Please understand that I am not suggesting that you weren't loved. I am simply pointing out the possibility that you could have expected love to be demonstrated differently than it was by your parents or caregivers. For instance, mine was a violent journey through childhood. I have no memory of being held and sheltered by protective parents. My memory of love was the comforting arms of my grandfather. It was only after I had grown into myself and learned the art of empathy that I realized how passionately my parents loved me. But they didn't love me the way I wished to be loved. When I began acting on my mistaken notion that others could provide the parental love I thought I had not received, my adult problems began.

 

Perhaps you can relate to my story on some level. The point is not to compare your experience with mine; rather, the point is to understand the disconnect between what you expected and longed for, and what you experienced. Therefore, if your parents did not demonstrate their love in the way you so desperately craved, you might still be searching for that type of love. Sad to say, you won't find it, and the longer your look, the more realistic is is to expect to feel only deeper sadness and deprivation. Let me say that again: you can very well spend the rest of your life futilely searching for the unconditional love your parents should have provided. This means you will expect your life partner to love you unconditionally, forgive your every lapse, and accept and respect you for who you are despite what you do or say. If your soul mate agrees, you will live happily ever after, feeling safe, loved, cherished, nourished, fulfilled and whole. Wow! But who will sign on to be your personal Prince Charming, willing to provide that which even the most devoted and emotionally stable of parents often cannot?

 

The answer is nobody! That's right... nobody can give you what you missed. Nor should you expect that of anybody!  If you insist on so doing, all of your relationships will fail because it is unfair to suppose that your partner should love you like a parent. He or she should love you as one adult loves another, but he is not there to compensate for all the love you feel you missed as a child. If you persist in this expectation, you can be absolutely certain that you will go through the years feeling empty. And if you are reading this, there is a better than average chance that you have been filling that emptiness, that hollow feeling in your heart and gut with something other than introspection.

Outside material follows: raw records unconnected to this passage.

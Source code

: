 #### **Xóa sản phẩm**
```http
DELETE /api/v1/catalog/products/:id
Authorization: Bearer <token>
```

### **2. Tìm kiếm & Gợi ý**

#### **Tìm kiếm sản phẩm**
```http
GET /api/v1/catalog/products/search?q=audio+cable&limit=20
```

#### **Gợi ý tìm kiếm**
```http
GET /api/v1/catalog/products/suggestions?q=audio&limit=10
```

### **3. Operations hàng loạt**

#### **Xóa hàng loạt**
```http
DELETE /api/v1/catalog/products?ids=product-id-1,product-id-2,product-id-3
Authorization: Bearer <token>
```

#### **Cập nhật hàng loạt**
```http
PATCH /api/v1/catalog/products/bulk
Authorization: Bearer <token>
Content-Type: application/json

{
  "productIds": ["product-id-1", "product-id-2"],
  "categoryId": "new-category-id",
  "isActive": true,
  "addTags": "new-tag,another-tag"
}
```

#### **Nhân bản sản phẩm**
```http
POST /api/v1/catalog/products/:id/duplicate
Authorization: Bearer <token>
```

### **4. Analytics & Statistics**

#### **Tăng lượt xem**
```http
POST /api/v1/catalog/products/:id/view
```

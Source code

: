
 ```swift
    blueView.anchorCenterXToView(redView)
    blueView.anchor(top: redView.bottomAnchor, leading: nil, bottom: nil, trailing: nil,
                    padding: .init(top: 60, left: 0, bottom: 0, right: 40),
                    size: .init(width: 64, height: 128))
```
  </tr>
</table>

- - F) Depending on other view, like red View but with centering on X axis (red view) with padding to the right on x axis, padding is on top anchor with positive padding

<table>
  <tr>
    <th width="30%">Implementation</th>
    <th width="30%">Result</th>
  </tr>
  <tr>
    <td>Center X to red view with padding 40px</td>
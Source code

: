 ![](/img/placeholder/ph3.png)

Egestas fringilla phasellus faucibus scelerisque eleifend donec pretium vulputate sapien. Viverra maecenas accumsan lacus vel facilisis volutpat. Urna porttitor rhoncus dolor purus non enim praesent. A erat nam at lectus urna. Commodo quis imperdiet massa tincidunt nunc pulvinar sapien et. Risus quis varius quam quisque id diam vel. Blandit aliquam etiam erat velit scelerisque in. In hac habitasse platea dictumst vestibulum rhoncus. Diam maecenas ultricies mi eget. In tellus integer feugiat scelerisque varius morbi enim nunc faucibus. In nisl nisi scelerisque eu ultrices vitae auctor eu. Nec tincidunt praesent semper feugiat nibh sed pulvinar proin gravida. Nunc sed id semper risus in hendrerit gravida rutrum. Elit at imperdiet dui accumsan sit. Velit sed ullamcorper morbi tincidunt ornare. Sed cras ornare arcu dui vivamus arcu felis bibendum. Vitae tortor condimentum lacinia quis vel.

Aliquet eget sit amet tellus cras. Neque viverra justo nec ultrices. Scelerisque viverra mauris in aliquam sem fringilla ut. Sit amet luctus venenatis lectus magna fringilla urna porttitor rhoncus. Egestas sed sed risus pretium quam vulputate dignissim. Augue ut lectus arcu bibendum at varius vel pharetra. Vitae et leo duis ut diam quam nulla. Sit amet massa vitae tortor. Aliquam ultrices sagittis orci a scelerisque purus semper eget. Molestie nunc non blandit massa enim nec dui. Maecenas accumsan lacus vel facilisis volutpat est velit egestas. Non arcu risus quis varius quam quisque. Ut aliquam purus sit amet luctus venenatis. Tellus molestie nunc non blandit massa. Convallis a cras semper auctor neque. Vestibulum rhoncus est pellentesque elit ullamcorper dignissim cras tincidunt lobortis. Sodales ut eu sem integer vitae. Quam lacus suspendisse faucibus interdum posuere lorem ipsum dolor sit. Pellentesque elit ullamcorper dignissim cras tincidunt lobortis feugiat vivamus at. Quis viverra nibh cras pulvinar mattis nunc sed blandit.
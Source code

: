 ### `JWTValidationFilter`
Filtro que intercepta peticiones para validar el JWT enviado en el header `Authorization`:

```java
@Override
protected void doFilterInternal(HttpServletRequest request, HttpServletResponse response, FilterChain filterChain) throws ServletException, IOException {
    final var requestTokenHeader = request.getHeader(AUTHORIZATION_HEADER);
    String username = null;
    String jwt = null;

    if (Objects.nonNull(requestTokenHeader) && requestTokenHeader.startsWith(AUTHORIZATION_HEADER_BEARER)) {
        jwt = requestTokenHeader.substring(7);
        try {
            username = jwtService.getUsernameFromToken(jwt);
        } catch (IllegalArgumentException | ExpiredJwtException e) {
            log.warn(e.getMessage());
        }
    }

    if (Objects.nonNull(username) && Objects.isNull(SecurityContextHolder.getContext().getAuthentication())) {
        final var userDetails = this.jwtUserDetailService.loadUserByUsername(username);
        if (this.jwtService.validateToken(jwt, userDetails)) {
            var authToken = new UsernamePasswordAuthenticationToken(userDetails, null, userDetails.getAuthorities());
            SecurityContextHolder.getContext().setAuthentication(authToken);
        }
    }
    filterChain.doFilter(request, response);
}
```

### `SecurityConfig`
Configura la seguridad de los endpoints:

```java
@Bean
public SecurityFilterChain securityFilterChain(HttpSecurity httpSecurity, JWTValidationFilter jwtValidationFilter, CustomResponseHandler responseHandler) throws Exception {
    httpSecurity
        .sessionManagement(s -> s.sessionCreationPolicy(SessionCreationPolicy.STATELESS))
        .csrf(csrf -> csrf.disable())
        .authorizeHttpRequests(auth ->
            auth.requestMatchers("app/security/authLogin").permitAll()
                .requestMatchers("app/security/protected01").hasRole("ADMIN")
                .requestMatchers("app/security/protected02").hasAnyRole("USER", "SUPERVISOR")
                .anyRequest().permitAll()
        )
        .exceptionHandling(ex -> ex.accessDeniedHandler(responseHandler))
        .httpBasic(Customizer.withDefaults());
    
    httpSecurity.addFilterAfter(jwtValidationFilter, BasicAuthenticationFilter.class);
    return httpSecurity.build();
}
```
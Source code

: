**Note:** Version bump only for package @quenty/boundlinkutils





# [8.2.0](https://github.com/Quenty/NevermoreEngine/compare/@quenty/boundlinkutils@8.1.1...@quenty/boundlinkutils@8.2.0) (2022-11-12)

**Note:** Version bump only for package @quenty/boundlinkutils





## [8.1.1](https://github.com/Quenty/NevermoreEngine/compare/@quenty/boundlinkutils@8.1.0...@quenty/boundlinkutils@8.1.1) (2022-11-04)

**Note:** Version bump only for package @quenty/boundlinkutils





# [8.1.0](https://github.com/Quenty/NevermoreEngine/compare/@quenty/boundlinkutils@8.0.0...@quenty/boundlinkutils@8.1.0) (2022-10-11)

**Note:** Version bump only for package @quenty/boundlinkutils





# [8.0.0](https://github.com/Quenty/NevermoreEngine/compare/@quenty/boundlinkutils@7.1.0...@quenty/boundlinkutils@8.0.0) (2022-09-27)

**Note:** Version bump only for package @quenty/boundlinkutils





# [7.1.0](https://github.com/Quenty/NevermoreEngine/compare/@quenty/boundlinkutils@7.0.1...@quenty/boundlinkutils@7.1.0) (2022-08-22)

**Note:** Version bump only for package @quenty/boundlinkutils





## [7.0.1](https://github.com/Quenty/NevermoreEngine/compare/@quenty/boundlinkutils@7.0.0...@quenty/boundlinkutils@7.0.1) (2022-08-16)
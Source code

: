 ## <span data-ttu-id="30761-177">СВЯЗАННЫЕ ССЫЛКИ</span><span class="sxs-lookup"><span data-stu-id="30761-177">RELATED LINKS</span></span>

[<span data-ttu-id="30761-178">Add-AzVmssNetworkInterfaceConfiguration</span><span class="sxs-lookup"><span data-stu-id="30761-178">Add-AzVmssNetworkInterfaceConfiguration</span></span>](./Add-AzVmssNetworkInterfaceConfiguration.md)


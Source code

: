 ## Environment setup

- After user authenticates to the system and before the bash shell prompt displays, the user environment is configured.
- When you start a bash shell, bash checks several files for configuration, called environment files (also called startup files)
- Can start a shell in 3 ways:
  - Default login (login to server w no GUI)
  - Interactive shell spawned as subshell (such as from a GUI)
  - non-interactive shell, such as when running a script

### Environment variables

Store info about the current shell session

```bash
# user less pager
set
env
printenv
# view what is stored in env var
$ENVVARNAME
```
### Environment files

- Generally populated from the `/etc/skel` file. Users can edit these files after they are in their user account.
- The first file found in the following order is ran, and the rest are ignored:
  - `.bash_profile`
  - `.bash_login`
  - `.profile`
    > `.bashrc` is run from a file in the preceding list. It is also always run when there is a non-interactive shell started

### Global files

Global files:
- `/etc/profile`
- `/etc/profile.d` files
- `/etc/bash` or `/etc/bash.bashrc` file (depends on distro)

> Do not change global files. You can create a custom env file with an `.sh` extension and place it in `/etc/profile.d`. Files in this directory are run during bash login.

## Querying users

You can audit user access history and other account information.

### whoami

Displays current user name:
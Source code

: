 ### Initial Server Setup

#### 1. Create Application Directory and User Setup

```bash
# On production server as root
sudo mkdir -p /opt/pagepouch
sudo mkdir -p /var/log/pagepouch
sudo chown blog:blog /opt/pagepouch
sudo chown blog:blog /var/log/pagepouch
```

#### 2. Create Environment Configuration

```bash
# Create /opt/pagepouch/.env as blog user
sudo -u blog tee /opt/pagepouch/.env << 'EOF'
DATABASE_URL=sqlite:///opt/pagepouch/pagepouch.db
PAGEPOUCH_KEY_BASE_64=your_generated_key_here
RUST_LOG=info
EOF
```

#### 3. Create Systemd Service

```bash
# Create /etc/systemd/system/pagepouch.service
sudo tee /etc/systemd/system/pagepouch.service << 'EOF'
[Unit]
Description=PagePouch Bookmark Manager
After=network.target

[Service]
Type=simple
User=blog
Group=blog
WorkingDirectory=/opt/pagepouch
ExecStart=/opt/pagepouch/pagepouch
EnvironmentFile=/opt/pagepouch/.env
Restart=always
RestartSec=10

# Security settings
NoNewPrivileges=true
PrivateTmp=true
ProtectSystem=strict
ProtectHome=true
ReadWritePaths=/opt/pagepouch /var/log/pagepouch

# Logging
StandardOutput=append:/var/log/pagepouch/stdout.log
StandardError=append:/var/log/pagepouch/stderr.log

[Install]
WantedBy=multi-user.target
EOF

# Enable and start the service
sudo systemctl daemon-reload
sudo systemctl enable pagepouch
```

You see, that feeling is your body telling you that something is missing, and your response has been a lifelong search for ways to fill the void and feel whole.

 

Am I suggesting that there is no hope, that you will persist in your futile practice of looking for love in all the wrong places? Absolutely not; however, I might add that yours is no longer the open innocent heart of a child, and even were you to find your ubiquitous soul mate, you could not receive his love with open arms and open heart, for the years have closed your arms and heart a bit, if not completely.

 

But there is hope. You won't like the answer, but you will know that it's true because the truth always resonates in us. Simply put, you must give it to yourself. Not what you wanted to hear? Well, listen up, because this is what you need to hear. You have to stop searching; you have to stop looking everywhere but within. You have to stop thinking that the people in your life owe you that love. In fact, they are probably looking for it themselves, waiting for it as you are, wishing for you to make it all right for them.

 

Therefore, you need to understand the hard truth: you were loved enough. They gave to the best of their ability. Perhaps you even received unconditional love from the "wrong" person, the one you didn't want! In any case, you have to stop expecting your husbands, wives, friends, children, and coworkers to love you like a mother! 

 

Do you think it would be possible to commit to stopping the search? Could you simply look within, without fear, and face that place from which you have been desperately running. When you encounter your  angry, hurt, withdrawn, child-self, will you be able to give her unconditional love and support? You can, and you should. Give love to yourself! Shower yourself with it so you can stop the cycle of pain and despair. And when you're full of the love you gave yourself, then you'll know true abundance, and you'll be whole and at peace. Promise. 

 

Just give it!

 

 

 

 

 My Favorite Foods!  
                                              

gazpacho2

  

                  Gazpacho! 

  

After enjoying a nice, cool, refreshing gazpacho soup last night, I thought I would share the recipe. It's perfect for all meals; add a nice green salad and you're set. Make enough for leftovers all week long!

 

 

Enjoy!

What you need:

  • 2 pounds large tomatoes, halved
  • 1/2 pound country-style bread, crust removed, cut into 1/2-inch pieces (about 4 cups) *don't panic about the bread, this little bit won't hurt you. 
  • 1 red bell pepper-seeded, diced
  • 1 cup chopped peeled English hothouse cucumber
  • 1 cup chopped red onion
  • 1/4 cup extra-virgin olive oil 
  • 1/4 cup Sherry wine vinegar
  • 1 garlic clove, minced
  • 1/2 teaspoon ground cumin
  • 1/2 teaspoon paprika
  • 1 cup of water

What to do:

 

Working overa bowl, gently squeeze tomato halves to release seeds and juices. Strain juices, pressing solids to extract as much juice as possible (about 1/2 cup). Discard seeds. Chop tomatoes. Transfer chopped tomatoes and tomato juices to large glass bowl. Add next 9 ingredients. Let stand at room temperature 1 hour.

 

 Working in batches, puree gazpacho with 1 cup water in blender until smooth. Pour gazpacho into coarse strainer set over large bowl. Press on solids to extract as much soup as possible. Season with salt and pepper. Chill at least 2 hours and up to 1 day. Serve cold.


Bon Appetite! 
    
Berta is a respected weight loss counselor who has educated and empowered hundreds of women JUST LIKE YOU to lose the excess weight that prevents them from living their dream and Berta by mantlebecoming the woman they were meant to be.

 

Her gift, and the reason her program is SO SUCCESSFUL, is her ability to break down every detail of your weight loss journey so you can be prepared for the challenges and understand the emotional components behind them. 

  

This on-line program has been designed to bring you the same experience of her methods and common sense explanations that Berta uses in her successful private practice, at a fraction

of the cost.  If you liked today's issue, you'll love her blog and the main site as it is being built, which you can find at JustLoseIt.com.  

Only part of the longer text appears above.